Ülkemizde salgının üç ayını geride
bıraktık. Kendi adıma bu dönemden öğrenebilmiş olmamızı dilediğim tek ders var.
O da hayattaki tüm mutluluk kaynağının küçük şeylerde gizli olduğu gerçeği.
Dışarı çıkabilmek, sevdiklerimizle görüşebilmek, kucaklaşabilmek hatta rahatça
nefes alabilmek bile ne büyük mutlulukmuş meğer.
“İnsanlar genellikle suyun üzerinde ya da havada yürümeyi mucize olarak tanımlar.

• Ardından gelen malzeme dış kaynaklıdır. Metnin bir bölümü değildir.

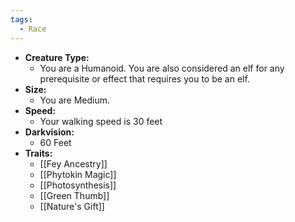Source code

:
 ```yaml
---
tags:
  - Race
---
```

- **Creature Type:** 
	- You are a Humanoid. You are also considered an elf for any prerequisite or effect that requires you to be an elf.
- **Size:**
	- You are Medium.
- **Speed:**
	- Your walking speed is 30 feet
- **Darkvision:**
	- 60 Feet
- **Traits:**
	- [[Fey Ancestry]]
	- [[Phytokin Magic]]
	- [[Photosynthesis]]
	- [[Green Thumb]]
	- [[Nature's Gift]]
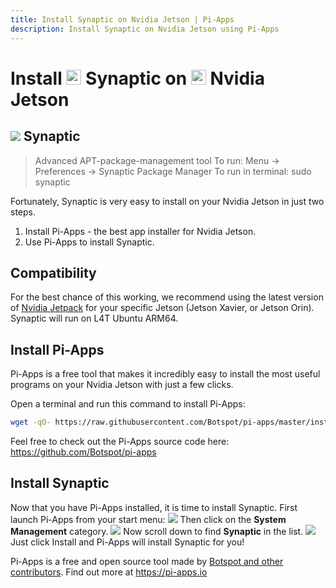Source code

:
 ```yaml
---
title: Install Synaptic on Nvidia Jetson | Pi-Apps
description: Install Synaptic on Nvidia Jetson using Pi-Apps
---
```

<div class="simple-install-content content">

# Install <img src="/img/app-icons/Synaptic/icon-64.png" height=24> Synaptic on <img src=/img/other-icons/nvidia-icon.svg height=24> Nvidia Jetson

## <img src="/img/app-icons/Synaptic/icon-64.png"> Synaptic
> Advanced APT-package-management tool
> To run: Menu -> Preferences -> Synaptic Package Manager
> To run in terminal: sudo synaptic

Fortunately, Synaptic is very easy to install on your Nvidia Jetson in just two steps.
1. Install Pi-Apps - the best app installer for Nvidia Jetson.
2. Use Pi-Apps to install Synaptic.
</div>
<div class="simple-install-content content">

## Compatibility
For the best chance of this working, we recommend using the latest version of [Nvidia Jetpack](https://developer.nvidia.com/embedded/jetpack-archive) for your specific Jetson (Jetson Xavier, or Jetson Orin).
Synaptic will run on L4T Ubuntu ARM64.
</div>
<div class="simple-install-content content">

## Install Pi-Apps

Pi-Apps is a free tool that makes it incredibly easy to install the most useful programs on your Nvidia Jetson with just a few clicks.

Open a terminal and run this command to install Pi-Apps:
```bash
wget -qO- https://raw.githubusercontent.com/Botspot/pi-apps/master/install | bash
```
Feel free to check out the Pi-Apps source code here: https://github.com/Botspot/pi-apps
</div>
<div class="simple-install-content content">

## Install Synaptic

Now that you have Pi-Apps installed, it is time to install Synaptic.
First launch Pi-Apps from your start menu:
<img src="/img/start-menu.png">
Then click on the <b>System Management</b> category.
<img src="/img/category-selections/System Management.png">
Now scroll down to find <b>Synaptic</b> in the list.
<img src="/img/app-icons/Synaptic/app-selection.png">
Just click Install and Pi-Apps will install Synaptic for you!
</div>
<div class="simple-install-content content">

Pi-Apps is a free and open source tool made by [Botspot and other contributors](/about/#contributors). Find out more at https://pi-apps.io
</div>
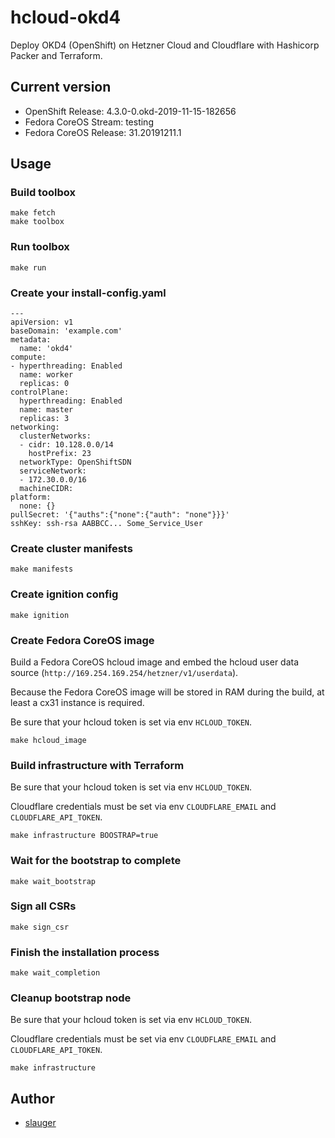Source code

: # hcloud-okd4

Deploy OKD4 (OpenShift) on Hetzner Cloud and Cloudflare with Hashicorp Packer and Terraform.

## Current version

- OpenShift Release: 4.3.0-0.okd-2019-11-15-182656
- Fedora CoreOS Stream: testing
- Fedora CoreOS Release: 31.20191211.1

## Usage

### Build toolbox

```
make fetch
make toolbox
```

### Run toolbox

```
make run
```

### Create your install-config.yaml

```
---
apiVersion: v1
baseDomain: 'example.com'
metadata:
  name: 'okd4'
compute:
- hyperthreading: Enabled
  name: worker
  replicas: 0
controlPlane:
  hyperthreading: Enabled
  name: master
  replicas: 3
networking:
  clusterNetworks:
  - cidr: 10.128.0.0/14
    hostPrefix: 23
  networkType: OpenShiftSDN
  serviceNetwork:
  - 172.30.0.0/16
  machineCIDR:
platform:
  none: {}
pullSecret: '{"auths":{"none":{"auth": "none"}}}'
sshKey: ssh-rsa AABBCC... Some_Service_User
```

### Create cluster manifests

```
make manifests
```

### Create ignition config

```
make ignition
```

### Create Fedora CoreOS image

Build a Fedora CoreOS hcloud image and embed the hcloud user data source (`http://169.254.169.254/hetzner/v1/userdata`).

Because the Fedora CoreOS image will be stored in RAM during the build, at least a cx31 instance is required.

Be sure that your hcloud token is set via env `HCLOUD_TOKEN`.

```
make hcloud_image
```

### Build infrastructure with Terraform

Be sure that your hcloud token is set via env `HCLOUD_TOKEN`.

Cloudflare credentials must be set via env `CLOUDFLARE_EMAIL` and `CLOUDFLARE_API_TOKEN`.

```
make infrastructure BOOSTRAP=true
```

### Wait for the bootstrap to complete

```
make wait_bootstrap
```

### Sign all CSRs

```
make sign_csr
```

### Finish the installation process

```
make wait_completion
```

### Cleanup bootstrap node

Be sure that your hcloud token is set via env `HCLOUD_TOKEN`.

Cloudflare credentials must be set via env `CLOUDFLARE_EMAIL` and `CLOUDFLARE_API_TOKEN`.

```
make infrastructure
```

## Author

- [slauger](https://github.com/slauger)
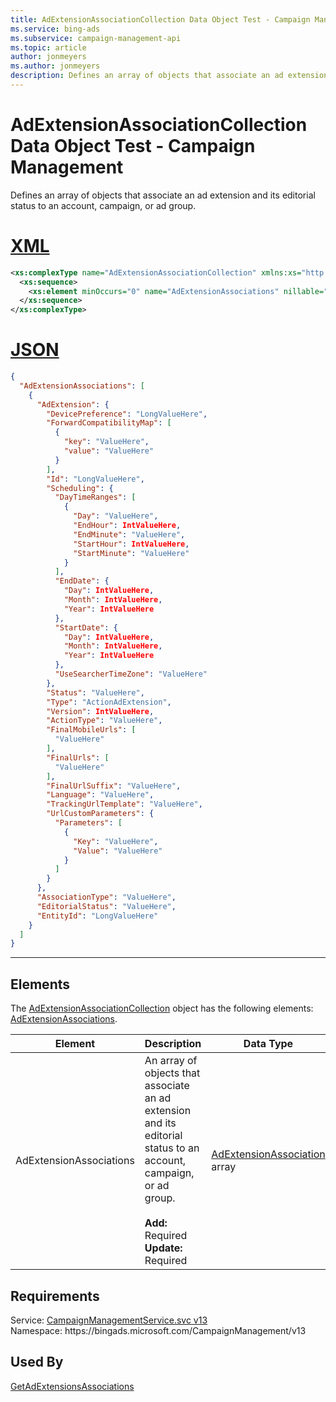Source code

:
 ```yaml
---
title: AdExtensionAssociationCollection Data Object Test - Campaign Management
ms.service: bing-ads
ms.subservice: campaign-management-api
ms.topic: article
author: jonmeyers
ms.author: jonmeyers
description: Defines an array of objects that associate an ad extension and its editorial status to an account, campaign, or ad group.(test)
---
```

# AdExtensionAssociationCollection Data Object Test - Campaign Management
Defines an array of objects that associate an ad extension and its editorial status to an account, campaign, or ad group.

# [XML](#tab/xml)

```xml
<xs:complexType name="AdExtensionAssociationCollection" xmlns:xs="http://www.w3.org/2001/XMLSchema">
  <xs:sequence>
    <xs:element minOccurs="0" name="AdExtensionAssociations" nillable="true" type="tns:ArrayOfAdExtensionAssociation" />
  </xs:sequence>
</xs:complexType>
```

# [JSON](#tab/json)

```json
{
  "AdExtensionAssociations": [
    {
      "AdExtension": {
        "DevicePreference": "LongValueHere",
        "ForwardCompatibilityMap": [
          {
            "key": "ValueHere",
            "value": "ValueHere"
          }
        ],
        "Id": "LongValueHere",
        "Scheduling": {
          "DayTimeRanges": [
            {
              "Day": "ValueHere",
              "EndHour": IntValueHere,
              "EndMinute": "ValueHere",
              "StartHour": IntValueHere,
              "StartMinute": "ValueHere"
            }
          ],
          "EndDate": {
            "Day": IntValueHere,
            "Month": IntValueHere,
            "Year": IntValueHere
          },
          "StartDate": {
            "Day": IntValueHere,
            "Month": IntValueHere,
            "Year": IntValueHere
          },
          "UseSearcherTimeZone": "ValueHere"
        },
        "Status": "ValueHere",
        "Type": "ActionAdExtension",
        "Version": IntValueHere,
        "ActionType": "ValueHere",
        "FinalMobileUrls": [
          "ValueHere"
        ],
        "FinalUrls": [
          "ValueHere"
        ],
        "FinalUrlSuffix": "ValueHere",
        "Language": "ValueHere",
        "TrackingUrlTemplate": "ValueHere",
        "UrlCustomParameters": {
          "Parameters": [
            {
              "Key": "ValueHere",
              "Value": "ValueHere"
            }
          ]
        }
      },
      "AssociationType": "ValueHere",
      "EditorialStatus": "ValueHere",
      "EntityId": "LongValueHere"
    }
  ]
}
```

-----

## <a name="elements"></a>Elements

The [AdExtensionAssociationCollection](adextensionassociationcollection.md) object has the following elements: [AdExtensionAssociations](#adextensionassociations).

|Element|Description|Data Type|
|-----------|---------------|-------------|
|<a name="adextensionassociations"></a>AdExtensionAssociations|An array of objects that associate an ad extension and its editorial status to an account, campaign, or ad group.<br/><br/>**Add:** Required<br/>**Update:** Required|[AdExtensionAssociation](adextensionassociation.md) array|

## Requirements
Service: [CampaignManagementService.svc v13](https://campaign.api.bingads.microsoft.com/Api/Advertiser/CampaignManagement/v13/CampaignManagementService.svc)  
Namespace: https\://bingads.microsoft.com/CampaignManagement/v13  

## Used By
[GetAdExtensionsAssociations](getadextensionsassociations.md)  
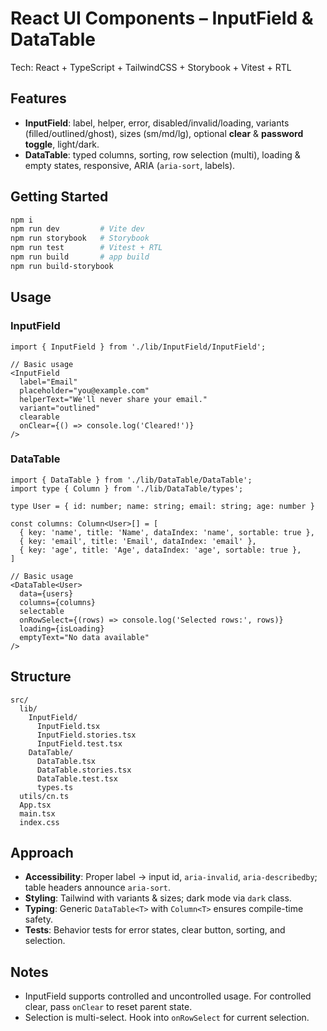 # React UI Components – InputField & DataTable

Tech: React + TypeScript + TailwindCSS + Storybook + Vitest + RTL

## Features
- **InputField**: label, helper, error, disabled/invalid/loading, variants (filled/outlined/ghost), sizes (sm/md/lg), optional **clear** & **password toggle**, light/dark.
- **DataTable**: typed columns, sorting, row selection (multi), loading & empty states, responsive, ARIA (`aria-sort`, labels).

## Getting Started
```bash
npm i
npm run dev         # Vite dev
npm run storybook   # Storybook
npm run test        # Vitest + RTL
npm run build       # app build
npm run build-storybook
```

## Usage

### InputField
```tsx
import { InputField } from './lib/InputField/InputField';

// Basic usage
<InputField 
  label="Email" 
  placeholder="you@example.com" 
  helperText="We'll never share your email." 
  variant="outlined"
  clearable
  onClear={() => console.log('Cleared!')}
/>
```

### DataTable
```tsx
import { DataTable } from './lib/DataTable/DataTable';
import type { Column } from './lib/DataTable/types';

type User = { id: number; name: string; email: string; age: number }

const columns: Column<User>[] = [
  { key: 'name', title: 'Name', dataIndex: 'name', sortable: true },
  { key: 'email', title: 'Email', dataIndex: 'email' },
  { key: 'age', title: 'Age', dataIndex: 'age', sortable: true },
]

// Basic usage
<DataTable<User> 
  data={users} 
  columns={columns} 
  selectable 
  onRowSelect={(rows) => console.log('Selected rows:', rows)}
  loading={isLoading}
  emptyText="No data available"
/>
```

## Structure
```
src/
  lib/
    InputField/
      InputField.tsx
      InputField.stories.tsx
      InputField.test.tsx
    DataTable/
      DataTable.tsx
      DataTable.stories.tsx
      DataTable.test.tsx
      types.ts
  utils/cn.ts
  App.tsx
  main.tsx
  index.css
```

## Approach
- **Accessibility**: Proper label → input id, `aria-invalid`, `aria-describedby`; table headers announce `aria-sort`.
- **Styling**: Tailwind with variants & sizes; dark mode via `dark` class.
- **Typing**: Generic `DataTable<T>` with `Column<T>` ensures compile-time safety.
- **Tests**: Behavior tests for error states, clear button, sorting, and selection.

## Notes
- InputField supports controlled and uncontrolled usage. For controlled clear, pass `onClear` to reset parent state.
- Selection is multi-select. Hook into `onRowSelect` for current selection.
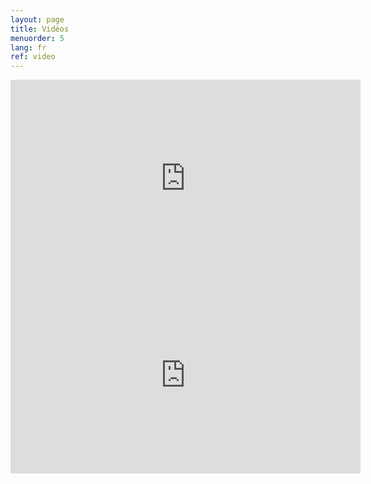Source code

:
 ```yaml
---
layout: page
title: Vidéos
menuorder: 5
lang: fr
ref: video
---
```

<iframe width="560" height="315" src="https://www.youtube.com/embed/sLY3ZvDcqoQ" frameborder="0" allow="autoplay; encrypted-media" allowfullscreen></iframe>

<iframe width="560" height="315" src="https://www.youtube.com/embed/nexmYD17vok?rel=0" frameborder="0" allow="autoplay; encrypted-media" allowfullscreen></iframe>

Bence gerçek mucize havada veya suda yürümek değil, bu gezegende yürümektir. Her gün mucizelerle yaşıyoruz ama farkında bile değiliz.”(Kendini İçinde Ara - Chade-Meng Tan)
Ancak üzücü olan şu ki yarın bu salgın
dönemini tamamen atlatsak, yine eski telaşlı, huzursuz ve mutsuz hayatlarımıza
dönerek bundan şikayet etmeye başlarız. Bu konuda en ufak şüphe dahi duymuyorum.
Çünkü insanoğlunun binlerce yıldır aradığı, yanı başında olduğu halde
bulamadığı tek şey; öyle sanıyorum ki mutluluk. Hem de bu kadar küçük şeyler
bize bu mutluluğu sağlarken.
Endüstriyel ve modern yaşamın küresel
bir telaş çağı başlattığı ve bu sebeple tüm bu şikayetlerimizin haklı ve
geçerli olduğu gerçeğini göz ardı etmiyorum ancak bunun kolaycılık olduğunu da
belirtmek zorundayım. Zira bu düşüncem Bertrand Russell’ın yaklaşık 100 yıl
önce yazdığı Mutlu
Olma Sanatı kitabını okuyunca iyice pekişti. Çünkü insan psikolojisi ve
ruhu bazı yönleriyle insanlık tarihi boyunca nüfuz edilmesi olanaksız kale duvarları
arkasında korunuyor ve değişmiyor.
Mutluluğun yolları hiç değişmezken mutluluğu
aradığımız yanlış yerlerde değişmiyor. Köyden kente, doğadan betona koşuyoruz
ve mutluluğu arıyoruz ancak bir asır önce modern şehir yaşamının bu denli ağırlıkta
olmadığı zamanlarda bile şunu diyor Bertrand Russell.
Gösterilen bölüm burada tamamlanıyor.